The text of every record, exactly as given and with no pictures, should be your output.

Given records
────

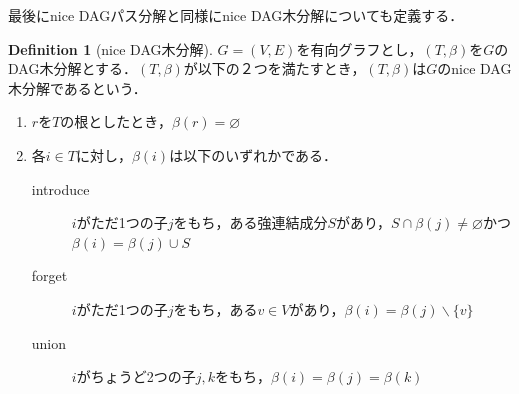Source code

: \documentclass[master]{kuisthesis}		%
\theoremstyle{plain}
\theoremstyle{definition}
\newtheorem{definition*}{Definition}
\begin{document}
最後にnice DAGパス分解と同様にnice DAG木分解についても定義する．

\begin{definition*}[nice DAG木分解]
 $G=(V, E)$を有向グラフとし，$(T, \beta)$を$G$のDAG木分解とする．$(T, \beta)$が以下の２つを満たすとき，$(T, \beta)$は$G$のnice DAG木分解であるという．
 
\begin{enumerate}
    \item $r$を$T$の根としたとき，$\beta(r) = \varnothing$ 
    \item 各$i \in T$に対し，$\beta(i)$は以下のいずれかである．
    \begin{description}
          \item[introduce] $i$がただ1つの子$j$をもち，ある強連結成分$S$があり，$S \cap \beta(j) \neq \varnothing$かつ$\beta(i) = \beta(j) \cup S$
          \item[forget] $i$がただ1つの子$j$をもち，ある$v \in V$があり，$\beta(i) = \beta(j) \backslash \{v\}$
          \item[union] $i$がちょうど2つの子$j, k$をもち，$\beta(i) = \beta(j) = \beta(k)$
    \end{description}
    \end{enumerate}
\end{definition*}

\end{document}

────

Solution to the problem
Source code

: \documentclass[master]{kuisthesis}		%
\theoremstyle{plain}
\theoremstyle{definition}
\newtheorem{definition*}{Definition}
\begin{document}
最後にnice DAGパス分解と同様にnice DAG木分解についても定義する．

\begin{definition*}[nice DAG木分解]
 $G=(V, E)$を有向グラフとし，$(T, \beta)$を$G$のDAG木分解とする．$(T, \beta)$が以下の２つを満たすとき，$(T, \beta)$は$G$のnice DAG木分解であるという．
 
\begin{enumerate}
    \item $r$を$T$の根としたとき，$\beta(r) = \varnothing$ 
    \item 各$i \in T$に対し，$\beta(i)$は以下のいずれかである．
    \begin{description}
          \item[introduce] $i$がただ1つの子$j$をもち，ある強連結成分$S$があり，$S \cap \beta(j) \neq \varnothing$かつ$\beta(i) = \beta(j) \cup S$
          \item[forget] $i$がただ1つの子$j$をもち，ある$v \in V$があり，$\beta(i) = \beta(j) \backslash \{v\}$
          \item[union] $i$がちょうど2つの子$j, k$をもち，$\beta(i) = \beta(j) = \beta(k)$
    \end{description}
    \end{enumerate}
\end{definition*}

\end{document}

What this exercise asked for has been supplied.